Lalu, mengapa Indonesia bersikap abstain mengenai krisis politik, ekonomi, dan kemanusiaan yang parah di Venezuela?
Duta Besar dan Wakil Tetap RI pada PBB, Dian Transyah Djani yang hadir dalam sidang Dewan Keamanan PBB mewakili Indonesia mengawali penjelasan dengan menegaskan sikap Indonesia tentang situasi di Venezuela selalu konsisten, jernih, dan berprinsip.

Indonesia, Dubes Djani melanjutkan, menyesalkan 15 anggota DK PBB  tidak dapat bersatu tentang cara mengatasi situasi di Venezuela. Bukti jelasnya adalah adanya dua draf resolusi yang dimajukan di Dewan Keamanan PBB."Tidak diragukan lagi ini adalah kegagalan kolektif, kegagalan kita berlima belas yang duduk di meja ini, karena kita semua hadir di sini hari ini untuk mengetahui bahwa kita tidak akan mencapai konsensus yang diperlukan untuk mengadopsi resolusi," kata Dubes Djani.
Dubes Djani kemudian menyebutkan bahwa kedua draf resolusi tidak lengkap karena tidak cukup komprehensif dan menjadi terlalu dipolitisasi. Sehingga kedua draf resolusi itu tidak bermanfaat dan tidak dapat membantu untuk memastikan kepentingan rakyat Venezuela.
Dubes Djani mengatakan, kebutuhan akan fleksibilitas di dalam Dewan Keamanan PBB dan prioritas untuk mengurangi ketegangan di Venezuela merupakan hal esensi.
"Kami ingin melihat konsep yang lebih seimbang dan mencakup keseluruhan. Kami juga akan menghargai konsultasi yang lebih menyeluruh, proses persiapan konsultasi yang melibatkan semua pihak dalam diskusi," ujarnya.

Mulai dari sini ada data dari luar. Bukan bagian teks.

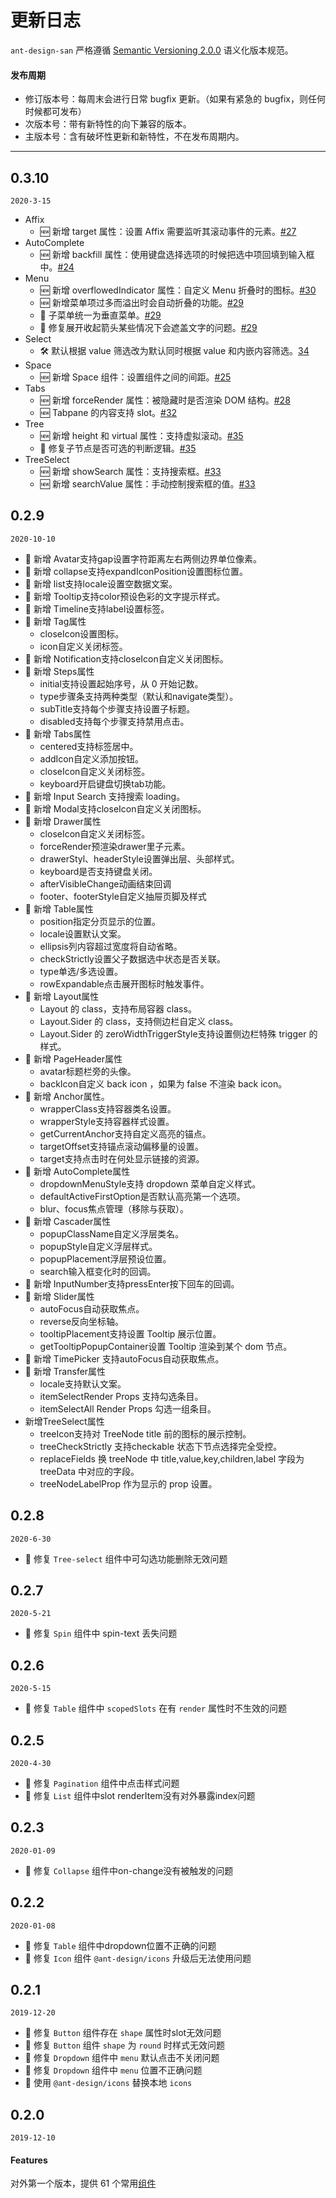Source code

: # 更新日志

`ant-design-san` 严格遵循 [Semantic Versioning 2.0.0](http://semver.org/lang/zh-CN/) 语义化版本规范。

#### 发布周期

- 修订版本号：每周末会进行日常 bugfix 更新。（如果有紧急的 bugfix，则任何时候都可发布）
- 次版本号：带有新特性的向下兼容的版本。
- 主版本号：含有破坏性更新和新特性，不在发布周期内。

---

## 0.3.10
`2020-3-15`
- Affix
    - 🆕 新增 target 属性：设置 Affix 需要监听其滚动事件的元素。[#27](https://github.com/ecomfe/santd/pull/27)
- AutoComplete
    - 🆕 新增 backfill 属性：使用键盘选择选项的时候把选中项回填到输入框中。[#24](https://github.com/ecomfe/santd/pull/24)
- Menu
    - 🆕 新增 overflowedIndicator 属性：自定义 Menu 折叠时的图标。[#30](https://github.com/ecomfe/santd/pull/30)
    - 🆕 新增菜单项过多而溢出时会自动折叠的功能。[#29](https://github.com/ecomfe/santd/pull/29)
    - 💄 子菜单统一为垂直菜单。[#29](https://github.com/ecomfe/santd/pull/29)
    - 🐞 修复展开收起箭头某些情况下会遮盖文字的问题。[#29](https://github.com/ecomfe/santd/pull/29)
- Select
    - 🛠 默认根据 value 筛选改为默认同时根据 value 和内嵌内容筛选。[34](https://github.com/ecomfe/santd/pull/34)
- Space
    - 🆕 新增 Space 组件：设置组件之间的间距。[#25](https://github.com/ecomfe/santd/pull/25)
- Tabs
    - 🆕 新增 forceRender 属性：被隐藏时是否渲染 DOM 结构。[#28](https://github.com/ecomfe/santd/pull/28)
    - 🆕 Tabpane 的内容支持 slot。[#32](https://github.com/ecomfe/santd/pull/32)
- Tree
    - 🆕 新增 height 和 virtual 属性：支持虚拟滚动。[#35](https://github.com/ecomfe/santd/pull/35)
    - 🐞 修复子节点是否可选的判断逻辑。[#35](https://github.com/ecomfe/santd/pull/35)
- TreeSelect
    - 🆕 新增 showSearch 属性：支持搜索框。[#33](https://github.com/ecomfe/santd/pull/33)
    - 🆕 新增 searchValue 属性：手动控制搜索框的值。[#33](https://github.com/ecomfe/santd/pull/33)

## 0.2.9
`2020-10-10`
- 🐞 新增 Avatar支持gap设置字符距离左右两侧边界单位像素。
- 🐞 新增 collapse支持expandIconPosition设置图标位置。
- 🐞 新增 list支持locale设置空数据文案。
- 🐞 新增 Tooltip支持color预设色彩的文字提示样式。
- 🐞 新增 Timeline支持label设置标签。
- 🐞 新增 Tag属性
    -  closeIcon设置图标。
    -  icon自定义关闭标签。
- 🐞 新增 Notification支持closeIcon自定义关闭图标。
- 🐞 新增 Steps属性
    -  initial支持设置起始序号，从 0 开始记数。
    -  type步骤条支持两种类型（默认和navigate类型）。
    -  subTitle支持每个步骤支持设置子标题。
    -  disabled支持每个步骤支持禁用点击。
- 🐞 新增 Tabs属性
    -  centered支持标签居中。
    -  addIcon自定义添加按钮。
    -  closeIcon自定义关闭标签。
    -  keyboard开启键盘切换tab功能。   
- 🐞 新增 Input Search 支持搜索 loading。
- 🐞 新增 Modal支持closeIcon自定义关闭图标。
- 🐞 新增 Drawer属性
    -  closeIcon自定义关闭标签。
    -  forceRender预渲染drawer里子元素。
    -  drawerStyl、headerStyle设置弹出层、头部样式。
    -  keyboard是否支持键盘关闭。
    -  afterVisibleChange动画结束回调
    -  footer、footerStyle自定义抽屉页脚及样式
- 🐞 新增 Table属性
    -  position指定分页显示的位置。
    -  locale设置默认文案。
    -  ellipsis列内容超过宽度将自动省略。
    -  checkStrictly设置父子数据选中状态是否关联。
    -  type单选/多选设置。
    -  rowExpandable点击展开图标时触发事件。
- 🐞 新增 Layout属性
    -  Layout 的 class，支持布局容器 class。
    -  Layout.Sider 的 class，支持侧边栏自定义 class。
    -  Layout.Sider 的 zeroWidthTriggerStyle支持设置侧边栏特殊 trigger 的样式。
- 🐞 新增 PageHeader属性
    -  avatar标题栏旁的头像。
    -  backIcon自定义 back icon ，如果为 false 不渲染 back icon。
- 🐞 新增 Anchor属性。
    -  wrapperClass支持容器类名设置。
    -  wrapperStyle支持容器样式设置。
    -  getCurrentAnchor支持自定义高亮的锚点。
    -  targetOffset支持锚点滚动偏移量的设置。
    -  target支持点击时在何处显示链接的资源。
- 🐞 新增 AutoComplete属性
    -  dropdownMenuStyle支持 dropdown 菜单自定义样式。
    -  defaultActiveFirstOption是否默认高亮第一个选项。
    -  blur、focus焦点管理（移除与获取）。
- 🐞 新增 Cascader属性
    -  popupClassName自定义浮层类名。
    -  popupStyle自定义浮层样式。
    -  popupPlacement浮层预设位置。
    -  search输入框变化时的回调。
- 🐞 新增 InputNumber支持pressEnter按下回车的回调。
- 🐞 新增 Slider属性
    -  autoFocus自动获取焦点。
    -  reverse反向坐标轴。
    -  tooltipPlacement支持设置 Tooltip 展示位置。
    -  getTooltipPopupContainer设置 Tooltip 渲染到某个 dom 节点。
- 🐞 新增 TimePicker 支持autoFocus自动获取焦点。
- 🐞 新增 Transfer属性
    -  locale支持默认文案。
    -  itemSelectRender Props 支持勾选条目。
    -  itemSelectAll Render Props 勾选一组条目。
-   新增TreeSelect属性
    -  treeIcon支持对 TreeNode title 前的图标的展示控制。
    -  treeCheckStrictly 支持checkable 状态下节点选择完全受控。
    -  replaceFields 换 treeNode 中 title,value,key,children,label 字段为 treeData 中对应的字段。
    -  treeNodeLabelProp 作为显示的 prop 设置。

## 0.2.8

`2020-6-30`

- 🐞 修复 `Tree-select` 组件中可勾选功能删除无效问题

## 0.2.7

`2020-5-21`

- 🐞 修复 `Spin` 组件中 spin-text 丢失问题

## 0.2.6

`2020-5-15`

- 🐞 修复 `Table` 组件中 `scopedSlots` 在有 `render` 属性时不生效的问题

## 0.2.5

`2020-4-30`

- 🐞 修复 `Pagination` 组件中点击样式问题
- 🐞 修复 `List` 组件中slot renderItem没有对外暴露index问题

## 0.2.3

`2020-01-09`

- 🐞 修复 `Collapse` 组件中on-change没有被触发的问题

## 0.2.2

`2020-01-08`

- 🐞 修复 `Table` 组件中dropdown位置不正确的问题
- 🐞 修复 `Icon` 组件 `@ant-design/icons` 升级后无法使用问题

## 0.2.1

`2019-12-20`

- 🐞 修复 `Button` 组件存在 `shape` 属性时slot无效问题
- 🐞 修复 `Button` 组件 `shape` 为 `round` 时样式无效问题
- 🐞 修复 `Dropdown` 组件中 `menu` 默认点击不关闭问题
- 🐞 修复 `Dropdown` 组件中 `menu` 位置不正确问题
- 🐞 使用 `@ant-design/icons` 替换本地 `icons`

## 0.2.0

`2019-12-10`

#### Features

对外第一个版本，提供 61 个常用[组件](https://github.com/ecomfe/santd/blob/master/src/index.js)
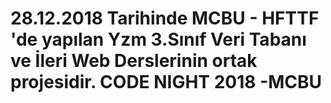 # 28.12.2018 Tarihinde  MCBU - HFTTF 'de yapılan Yzm 3.Sınıf Veri Tabanı ve İleri Web Derslerinin ortak projesidir. CODE NIGHT 2018 -MCBU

Warga mengangkut tabung gas kosong saat mencoba membeli gas di stasiun pengisian gas San Cristobal, Venezuela, 3 Agustus 2017. Kelangkaan gas ini merupakan salah satu akibat dari krisis politik Venezuela yang telah terjadi sejak beberapa bulan. REUTERS/William Urdaneta

Di akhir pernyataan sikap pemerintah Indonesia, Dubes Djani mengatakan: "Dalam segala kejujuran, saya harus mengakui bahwa delegasi saya mulai percaya bahwa dialog dan negosiasi adalah kemewahan di sini di Dewan. Saya bertanya-tanya bagaimana Dewan dapat mempromosikan dialog untuk meraih solusi yang dapat diterima secara universal, jika anggotanya sulit untuk duduk bersama dan berdialog untuk menemukan kesamaan."Meski situasinya demikian, menurut Dubes Djani, masih ada peluang untuk meraih konsensus nantinya selama Dewan Keamanan PBB memenuhi mandat dan tanggung jawabnya.
Di akhir pernyataan, Dubes Djanji mengingatkan bahwa DK PBB masih belum merampungkan tugasnya untuk membantu Venezuela dan rakyatnya menemukan penyelesaian damai dari berbagai tantangan saat ini.